The Keyboard Dock works well if you're sitting at a desk, but in general I think more people will like typing with a Bluetooth keyboard like Apple's incredibly tiny Wireless Keyboard. (You'll just need to use a case, stand, or convenient box to prop up the iPad at a good angle for viewing while you type.)
iPad as reading device
One of the most talked-about aspects of the iPad is its potential as a reading device, most specifically as a competitor to e-book readers such as Amazon's Kindle and Barnes & Noble's Nook. There's also been quite a bit of conjecture about the iPad's ability to singlehandedly save, transform, or otherwise alter the downward trajectory of the magazine and newspaper publishing industries. (That's a lot of drama to pack into one little gadget!)

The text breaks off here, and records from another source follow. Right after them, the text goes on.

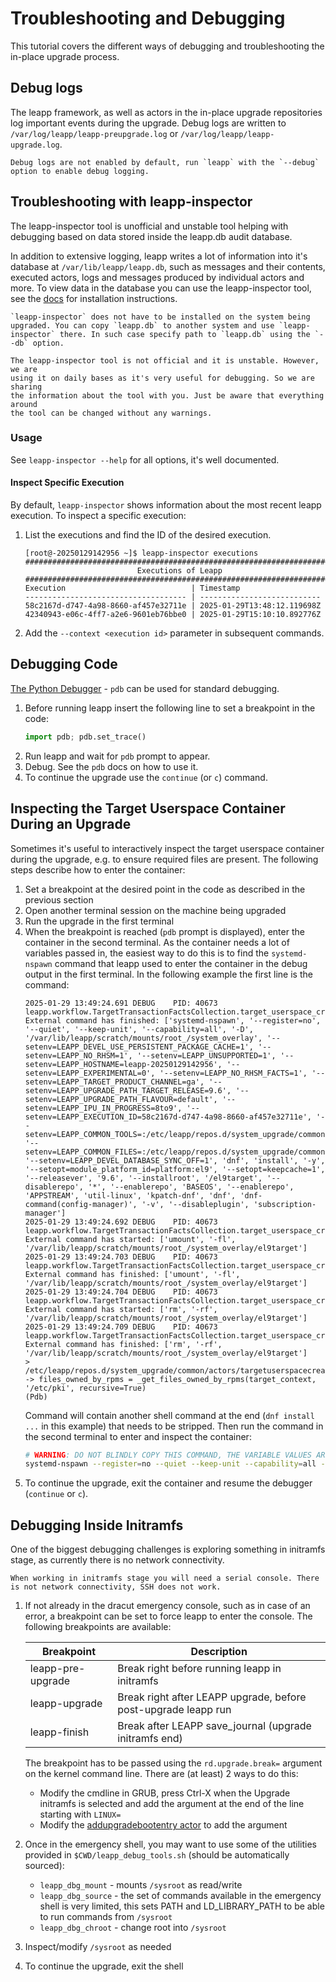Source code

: # Troubleshooting and Debugging
This tutorial covers the different ways of debugging and troubleshooting the in-place upgrade process.

## Debug logs
The leapp framework, as well as actors in the in-place upgrade repositories log important events during the upgrade. Debug logs are written to `/var/log/leapp/leapp-preupgrade.log` or `/var/log/leapp/leapp-upgrade.log`.


```{note}
Debug logs are not enabled by default, run `leapp` with the `--debug` option to enable debug logging.
```

## Troubleshooting with leapp-inspector
The leapp-inspector tool is unofficial and unstable tool helping with debugging
based on data stored inside the leapp.db audit database.

In addition to extensive logging, leapp writes a lot of information into it's database at `/var/lib/leapp/leapp.db`, such as messages and their contents, executed actors, logs and messages produced by individual actors and more.
To view data in the database you can use the leapp-inspector tool, see the [docs](https://github.com/oamg/snippets/tree/main/scripts/leappinspector) for installation instructions.

```{note}
`leapp-inspector` does not have to be installed on the system being upgraded. You can copy `leapp.db` to another system and use `leapp-inspector` there. In such case specify path to `leapp.db` using the `--db` option.
```

```{warning}
The leapp-inspector tool is not official and it is unstable. However, we are
using it on daily bases as it's very useful for debugging. So we are sharing
the information about the tool with you. Just be aware that everything around
the tool can be changed without any warnings.
```

### Usage
See `leapp-inspector --help` for all options, it's well documented.

#### Inspect Specific Execution
By default, `leapp-inspector` shows information about the most recent leapp execution.
To inspect a specific execution:

1. List the executions and find the ID of the desired execution.
    ```shell
    [root@-20250129142956 ~]$ leapp-inspector executions
    ######################################################################
                             Executions of Leapp
    ######################################################################
    Execution                            | Timestamp
    ------------------------------------ | ---------------------------
    58c2167d-d747-4a98-8660-af457e32711e | 2025-01-29T13:48:12.119698Z
    42340943-e06c-4ff7-a2e6-9601eb76bbe0 | 2025-01-29T15:10:10.892776Z
    ```
2. Add the `--context <execution id>` parameter in subsequent commands.

## Debugging Code
[The Python Debugger](https://docs.python.org/3/library/pdb.html) - `pdb` can be used for standard debugging.
1. Before running leapp insert the following line to set a breakpoint in the code:
    ```python
    import pdb; pdb.set_trace()
    ```
2. Run leapp and wait for `pdb` prompt to appear.
3. Debug. See the `pdb` docs on how to use it.
4. To continue the upgrade use the `continue` (or `c`) command.

## Inspecting the Target Userspace Container During an Upgrade
Sometimes it's useful to interactively inspect the target userspace container during the upgrade, e.g. to ensure required files are present. The following steps describe how to enter the container:

1. Set a breakpoint at the desired point in the code as described in the previous section
2. Open another terminal session on the machine being upgraded
3. Run the upgrade in the first terminal
4. When the breakpoint is reached (`pdb` prompt is displayed), enter the container in the second terminal. As the container needs a lot of variables passed in, the easiest way to do this is to find the `systemd-nspawn` command that leapp used to enter the container in the debug output in the first terminal. In the following example the first line is the command:
    ```
    2025-01-29 13:49:24.691 DEBUG    PID: 40673 leapp.workflow.TargetTransactionFactsCollection.target_userspace_creator: External command has finished: ['systemd-nspawn', '--register=no', '--quiet', '--keep-unit', '--capability=all', '-D', '/var/lib/leapp/scratch/mounts/root_/system_overlay', '--setenv=LEAPP_DEVEL_USE_PERSISTENT_PACKAGE_CACHE=1', '--setenv=LEAPP_NO_RHSM=1', '--setenv=LEAPP_UNSUPPORTED=1', '--setenv=LEAPP_HOSTNAME=leapp-20250129142956', '--setenv=LEAPP_EXPERIMENTAL=0', '--setenv=LEAPP_NO_RHSM_FACTS=1', '--setenv=LEAPP_TARGET_PRODUCT_CHANNEL=ga', '--setenv=LEAPP_UPGRADE_PATH_TARGET_RELEASE=9.6', '--setenv=LEAPP_UPGRADE_PATH_FLAVOUR=default', '--setenv=LEAPP_IPU_IN_PROGRESS=8to9', '--setenv=LEAPP_EXECUTION_ID=58c2167d-d747-4a98-8660-af457e32711e', '--setenv=LEAPP_COMMON_TOOLS=:/etc/leapp/repos.d/system_upgrade/common/tools:/etc/leapp/repos.d/system_upgrade/el8toel9/tools', '--setenv=LEAPP_COMMON_FILES=:/etc/leapp/repos.d/system_upgrade/common/files:/etc/leapp/repos.d/system_upgrade/el8toel9/files', '--setenv=LEAPP_DEVEL_DATABASE_SYNC_OFF=1', 'dnf', 'install', '-y', '--setopt=module_platform_id=platform:el9', '--setopt=keepcache=1', '--releasever', '9.6', '--installroot', '/el9target', '--disablerepo', '*', '--enablerepo', 'BASEOS', '--enablerepo', 'APPSTREAM', 'util-linux', 'kpatch-dnf', 'dnf', 'dnf-command(config-manager)', '-v', '--disableplugin', 'subscription-manager']
    2025-01-29 13:49:24.692 DEBUG    PID: 40673 leapp.workflow.TargetTransactionFactsCollection.target_userspace_creator: External command has started: ['umount', '-fl', '/var/lib/leapp/scratch/mounts/root_/system_overlay/el9target']
    2025-01-29 13:49:24.703 DEBUG    PID: 40673 leapp.workflow.TargetTransactionFactsCollection.target_userspace_creator: External command has finished: ['umount', '-fl', '/var/lib/leapp/scratch/mounts/root_/system_overlay/el9target']
    2025-01-29 13:49:24.704 DEBUG    PID: 40673 leapp.workflow.TargetTransactionFactsCollection.target_userspace_creator: External command has started: ['rm', '-rf', '/var/lib/leapp/scratch/mounts/root_/system_overlay/el9target']
    2025-01-29 13:49:24.709 DEBUG    PID: 40673 leapp.workflow.TargetTransactionFactsCollection.target_userspace_creator: External command has finished: ['rm', '-rf', '/var/lib/leapp/scratch/mounts/root_/system_overlay/el9target']
    > /etc/leapp/repos.d/system_upgrade/common/actors/targetuserspacecreator/libraries/userspacegen.py(569)_copy_certificates()
    -> files_owned_by_rpms = _get_files_owned_by_rpms(target_context, '/etc/pki', recursive=True)
    (Pdb)
    ```
    Command will contain another shell command at the end (`dnf install ...` in this example) that needs to be stripped. Then run the command in the second terminal to enter and inspect the container:
    ```bash
    # WARNING: DO NOT BLINDLY COPY THIS COMMAND, THE VARIABLE VALUES ARE UNIQUE FOR AN UPGRADE
    systemd-nspawn --register=no --quiet --keep-unit --capability=all -D /var/lib/leapp/scratch/mounts/root_/system_overlay --setenv=LEAPP_DEVEL_USE_PERSISTENT_PACKAGE_CACHE=1 --setenv=LEAPP_NO_RHSM=1 --setenv=LEAPP_UNSUPPORTED=1 --setenv=LEAPP_HOSTNAME=leapp-20250129142956 --setenv=LEAPP_EXPERIMENTAL=0 --setenv=LEAPP_NO_RHSM_FACTS=1 --setenv=LEAPP_TARGET_PRODUCT_CHANNEL=ga --setenv=LEAPP_UPGRADE_PATH_TARGET_RELEASE=9.6 --setenv=LEAPP_UPGRADE_PATH_FLAVOUR=default --setenv=LEAPP_IPU_IN_PROGRESS=8to9 --setenv=LEAPP_EXECUTION_ID=58c2167d-d747-4a98-8660-af457e32711e --setenv=LEAPP_COMMON_TOOLS=:/etc/leapp/repos.d/system_upgrade/common/tools:/etc/leapp/repos.d/system_upgrade/el8toel9/tools --setenv=LEAPP_COMMON_FILES=:/etc/leapp/repos.d/system_upgrade/common/files:/etc/leapp/repos.d/system_upgrade/el8toel9/files --setenv=LEAPP_DEVEL_DATABASE_SYNC_OFF=1
    ```
5. To continue the upgrade, exit the container and resume the debugger (`continue` or `c`).


## Debugging Inside Initramfs
One of the biggest debugging challenges is exploring something in initramfs stage, as currently there is no network connectivity.

```{note}
When working in initramfs stage you will need a serial console. There is not network connectivity, SSH does not work.
```


1. If not already in the dracut emergency console, such as in case of an error, a breakpoint can be set to force leapp to enter the console. The following breakpoints are available:

    | Breakpoint        | Description                                                    |
    |-----------        |------------                                                    |
    | leapp-pre-upgrade | Break right before running leapp in initramfs                  |
    | leapp-upgrade     | Break right after LEAPP upgrade, before post-upgrade leapp run |
    | leapp-finish      | Break after LEAPP save_journal (upgrade initramfs end)         |

    The breakpoint has to be passed using the `rd.upgrade.break=` argument on the kernel command line. There are (at least) 2 ways to do this:
    - Modify the cmdline in GRUB, press Ctrl-X when the Upgrade initramfs is selected and add the argument at the end of the line starting with `LINUX=`
    - Modify the [addupgradebootentry actor](https://github.com/oamg/leapp-repository/blob/master/repos/system_upgrade/common/actors/addupgradebootentry/libraries/addupgradebootentry.py#L23) to add the argument

2. Once in the emergency shell, you may want to use some of the utilities provided in `$CWD/leapp_debug_tools.sh` (should be automatically sourced):
    - `leapp_dbg_mount` - mounts `/sysroot` as read/write
    - `leapp_dbg_source` - the set of commands available in the emergency shell is very limited, this sets PATH and LD_LIBRARY_PATH to be able to run commands from `/sysroot`
    - `leapp_dbg_chroot` - change root into `/sysroot`

3. Inspect/modify `/sysroot` as needed
4. To continue the upgrade, exit the shell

I've owned an Amazon Kindle 2 for a little over a year now, and I like it a lot. It's lightweight and its grayscale e-ink display is quite readable, albeit bland. The iPad is quite a bit heavier than the Kindle (think hardcover versus paperback, though that comparison isn't quite right), and its backlit LED display couldn't be more different. The Kindle fails in dark conditions, because it can't light itself--I actually bought a clip-on book light for mine. And of course, the iPad presents everything in glorious color.
I suspect many people expect the iPad to put the Kindle out to pasture, but I'm not entirely convinced. What the Kindle has going for it is its simplicity as a unitasker. The Kindle does one thing well: allow you to read books. (It also lets you read magazines and newspapers, though it does that a bit less well--but then again, Apple's iBooks app doesn't support magazines or newspapers at all.) It's cheaper than the iPad, and will presumably get cheaper still in the face of such stiff competition. If a friend or relative came to me and said that all they wanted was a book reader, nothing more, I would happily endorse the Kindle.
What the iPad offers is, quite simply, more. It's not a unitasker. It reads books, but it also surfs the Web. (The Kindle has a Web browser, but it's terrible.) It runs apps. Competing merely as an e-book reader, it's a tight race, but the iPad's boundaries go far past where the Kindle was ever intended to go.